Prior to the actual start of Hajj, we spent a few days in Medinatun-Nabi (City of the Prophet).
Along the road we saw many mountains, valleys, grazing camels, small towns, etc. Driving to Medinah from Mecca was about a five-hour drive. Can you imagine making the hijrah (migration) by foot over such a rocky terrain?
Also, there were dhikr (remembrance) signs along the way, which was refreshing. The translation of this sign means “God is Greatest”. There were other signs that said “Glorify God”, “Praise be to God”, “Remember God”, “There is no Power or Strength except with God”, etc. Imagine looking up to see one of those signs while in a traffic jam, after a car accident, or just after a long and frustrating day at work.
Everyone mentioned that Medinah has such a calming energy and we found this to be very true. The city is clean, beautiful, and serene.
We were located fairly close to Masjid an-Nabawi (The Prophet’s Mosque).
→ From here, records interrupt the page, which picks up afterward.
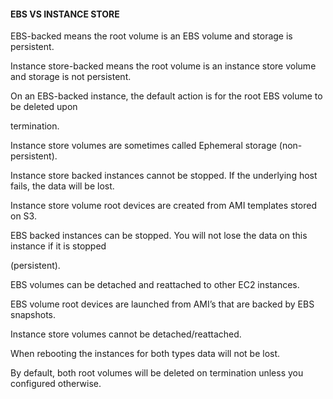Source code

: #### EBS VS INSTANCE STORE

EBS-backed means the root volume is an EBS volume and storage is persistent.

Instance store-backed means the root volume is an instance store volume and
storage is not persistent.

On an EBS-backed instance, the default action is for the root EBS volume to be
deleted upon

termination.

Instance store volumes are sometimes called Ephemeral storage (non-persistent).

Instance store backed instances cannot be stopped. If the underlying host fails,
the data will be lost.

Instance store volume root devices are created from AMI templates stored on S3.

EBS backed instances can be stopped. You will not lose the data on this instance
if it is stopped

(persistent).

EBS volumes can be detached and reattached to other EC2 instances.

EBS volume root devices are launched from AMI’s that are backed by EBS
snapshots.

Instance store volumes cannot be detached/reattached.

When rebooting the instances for both types data will not be lost.

By default, both root volumes will be deleted on termination unless you
configured otherwise.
The mosque is breath-taking. It has golden doors embellished with calligraphy, marble façade, striped arches that are also characteristic of the mosques from Andalus, Spain, and beautiful golden lanterns. Another cool feature is that the masjid (mosque) has automated sun-roofs that recede to allow natural sunlight to enter. A+ for the use of passive solar lighting and ventilation, Masjid an-Nabawi!
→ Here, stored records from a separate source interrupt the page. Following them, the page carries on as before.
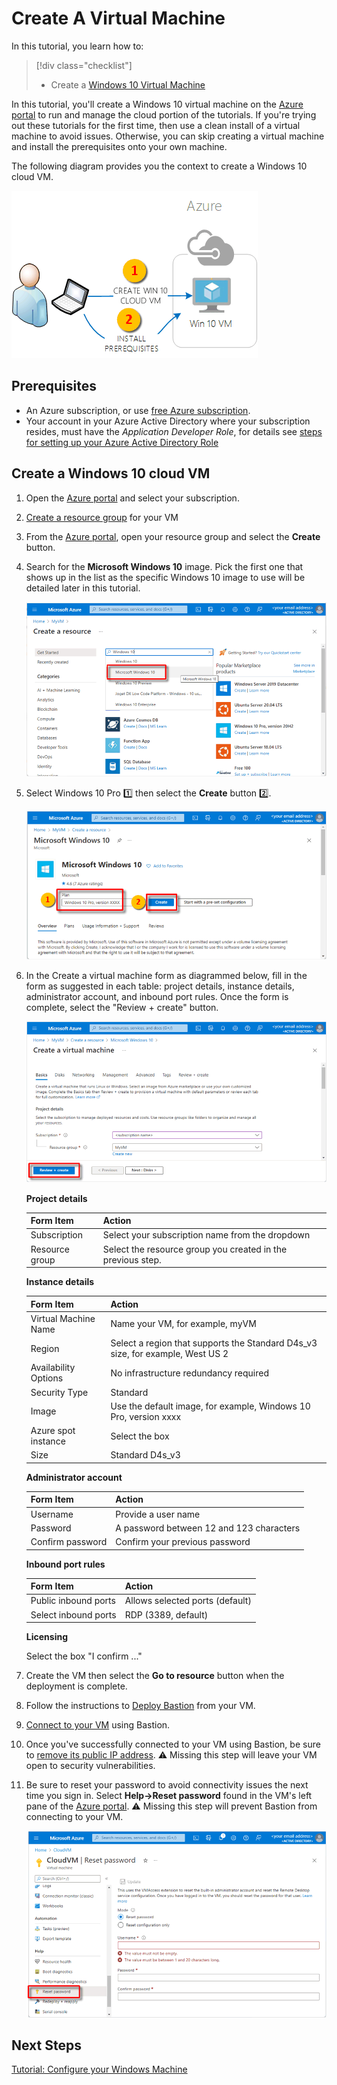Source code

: # Create A Virtual Machine

In this tutorial, you learn how to:
> [!div class="checklist"]
>
> - Create a [Windows 10 Virtual Machine](https://docs.microsoft.com/en-us/azure/virtual-machines/windows/quick-create-portal)

In this tutorial, you'll create a Windows 10 virtual machine on the [Azure portal](http://portal.azure.com) to run and manage the cloud portion of the tutorials. If you're trying out these tutorials for the first time, then use a clean install of a virtual machine to avoid issues. Otherwise, you can skip creating a virtual machine and install the prerequisites onto your own machine.

The following diagram provides you the context to create a Windows 10 cloud VM.

![diagram of the VMs used for setting up the CVP environment]

## Prerequisites

- An Azure subscription, or use [free Azure subscription](https://azure.microsoft.com/en-us/free).
- Your account in your Azure Active Directory where your subscription resides, must have the *Application Developer Role*, for details see [steps for setting up your Azure Active Directory Role](https://learn.microsoft.com/en-us/azure/active-directory/fundamentals/active-directory-users-assign-role-azure-portal?context=%2Fazure%2Factive-directory%2Froles%2Fcontext%2Fugr-context)

## Create a Windows 10 cloud VM

1. Open the [Azure portal](http://portal.azure.com) and select your subscription.
1. [Create a resource group](https://docs.microsoft.com/azure/azure-resource-manager/management/manage-resource-groups-portal#create-resource-groups) for your VM
1. From the [Azure portal](http://portal.azure.com), open your resource group and select the **Create** button.

1. Search for the **Microsoft Windows 10** image. Pick the first one that shows up in the list as the specific Windows 10 image to use will be detailed later in this tutorial.

    ![find resource in Azure portal]

1. Select Windows 10 Pro 1️⃣ then select the **Create** button 2️⃣.

    ![creating the Windows 10 resource in the Azure portal]

1. In the Create a virtual machine form as diagrammed below, fill in the form as suggested in each table: project details, instance details, administrator account, and inbound port rules. Once the form is complete, select the "Review + create" button.

    ![configuring a Windows 10 resource in the Azure portal]

    **Project details**

    |Form Item  |Action  |
    |---------|---------|
    |Subscription     | Select your subscription name from the dropdown        |
    |Resource group     | Select the resource group you created in the previous step.        |

    **Instance details**

    |Form Item  |Action  |
    |---------|---------|
    |Virtual Machine Name     | Name your VM, for example, myVM |
    |Region     | Select a region that supports the Standard D4s_v3 size, for example, West US 2 |
    |Availability Options     | No infrastructure redundancy required  |
    |Security Type     | Standard        |
    |Image     | Use the default image, for example, Windows 10 Pro, version xxxx|
    |Azure spot instance     | Select the box |
    |Size     |Standard D4s_v3  |

    **Administrator account**

    |Form Item  |Action  |
    |---------|---------|
    |Username     | Provide a user name |
    |Password     | A password between 12 and 123 characters        |
    |Confirm password     | Confirm your previous password |

    **Inbound port rules**

    |Form Item  |Action  |
    |---------|---------|
    |Public inbound ports     | Allows selected ports (default) |
    |Select inbound ports     | RDP (3389, default) |

    **Licensing**

    Select the box "I confirm ..."

1. Create the VM then select the **Go to resource** button when the deployment is complete.
1. Follow the instructions to [Deploy Bastion](https://docs.microsoft.com/en-us/azure/bastion/quickstart-host-portal) from your VM.
1. [Connect to your VM](https://docs.microsoft.com/en-us/azure/bastion/quickstart-host-portal#createvmset) using Bastion.
1. Once you've successfully connected to your VM using Bastion, be sure to [remove its public IP address](https://docs.microsoft.com/azure/bastion/quickstart-host-portal#remove). ⚠️ Missing this step will leave your VM open to security vulnerabilities.
1. Be sure to reset your password to avoid connectivity issues the next time you sign in. Select **Help->Reset password** found in the VM's left pane of the [Azure portal](http://portal.azure.com). ⚠️ Missing this step will prevent Bastion from connecting to your VM.

    ![password reset]

## Next Steps

[Tutorial: Configure your Windows Machine](tutorial-configure.md)

<!-- link -->

[lnk_ps_session]: https://docs.microsoft.com/visualstudio/ide/reference/command-prompt-powershell?view=vs-2022#developer-powershell
[lnk_vm_creation]: https://docs.microsoft.com/en-us/azure/virtual-machines/windows/quick-create-portal
[lnk_azure_portal]: http://portal.azure.com
[lnk_git]: https://git-scm.com/download/win
[lnk_dotnet]: https://dotnet.microsoft.com/en-us/download/dotnet/sdk-for-vs-code?utm_source=vs-code&amp;utm_medium=referral&amp;utm_campaign=sdk-install
[lnk_visualstudio]: https://code.visualstudio.com/Download
[lnk_csharp_vscode]: https://marketplace.visualstudio.com/items?itemName=ms-dotnettools.csharp
[lnk_ps_vscode]: https://marketplace.visualstudio.com/items?itemName=ms-vscode.PowerShell
[lnk_deploy_bastion]: https://docs.microsoft.com/en-us/azure/bastion/quickstart-host-portal
[lnk_connect_your_VM]: https://docs.microsoft.com/en-us/azure/bastion/quickstart-host-portal#createvmset
[lnk_remove_publicIP_address]: https://docs.microsoft.com/azure/bastion/quickstart-host-portal#remove


<!-- images -->

[diagram of the VMs used for setting up the CVP environment]: media/tutorial-prerequisites/installprereq.png
[configuring a resource group in the Azure portal]: media/tutorial-prerequisites/resourcegroupform.png
[adding a resource to a resource group in the Azure portal]: media/tutorial-prerequisites/addresource.png
[find resource in Azure portal]: media/tutorial-prerequisites/newwin10.png
[creating the Windows 10 resource in the Azure portal]: media/tutorial-prerequisites/createvm.png
[configuring a Windows 10 resource in the Azure portal]: media/tutorial-prerequisites/win10form_1.png
[deploying the Windows 10 VM in the Azure portal]: media/tutorial-prerequisites/win10deploymentcomplete.png
[deploy bastion]: media/tutorial-prerequisites/deploybastion.png
[bastion]: media/tutorial-prerequisites/bastion.png
[password reset]: media/tutorial-prerequisites/passwordreset.png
At the periphery of the prayer area, beneath the green dome, lies the mausoleum (grave) of the Prophet Muhammad (pbuh) and his two companions Abu Bakr as-Sideeq and Umar ibn al-Khattab (may Allah be pleased with them). Not to far from their burial site lies the mimbar (pulpit) of the Prophet (pbuh) and an area known as the Rawdah (The Garden) where the Prophet (pbuh) likened praying there to praying in Heavenly Paradise.
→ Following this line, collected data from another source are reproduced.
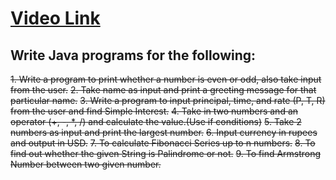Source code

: # [Video Link](https://youtu.be/TAtrPoaJ7gc)

## Write Java programs for the following:

~~1. Write a program to print whether a number is even or odd, also take input from the user.~~
~~2. Take name as input and print a greeting message for that particular name.~~
~~3. Write a program to input principal, time, and rate (P, T, R) from the user and find Simple Interest.~~
~~4. Take in two numbers and an operator (+, -, *, /) and calculate the value.(Use if conditions)~~
~~5. Take 2 numbers as input and print the largest number.~~
~~6. Input currency in rupees and output in USD.~~
~~7. To calculate Fibonacci Series up to n numbers.~~
~~8. To find out whether the given String is Palindrome or not.~~
~~9. To find Armstrong Number between two given number.~~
We left Medinah earlier than planned to prepare for Hajj. Though we wanted to stay longer, our travel group did not want to risk being late for the start of Hajj, which was our ultimate purpose to begin with. Though most of us did not feel ready to leave Medinah, I started to realize how much I missed the sight of the Ka’bah and worshipping in its sanctuary.
Our few months of Arabic study in Yemen really bolstered our confidence in speaking Arabic. In Mecca, we had a few opportunities to translate Arabic into English for others. In Medinah, I (eternitysojourner) met a few Mauritanian and Sudanese women that I was able to chat with. Both countries are known for the clear-speaking of Arabic and their preservation of its classical style. For whatever reason, I felt really strongly connected to the sisters I met from Sudan. Their energies were so warm and familiar that I could imagine us hanging out in Khartoum (capital city of Sudan) together.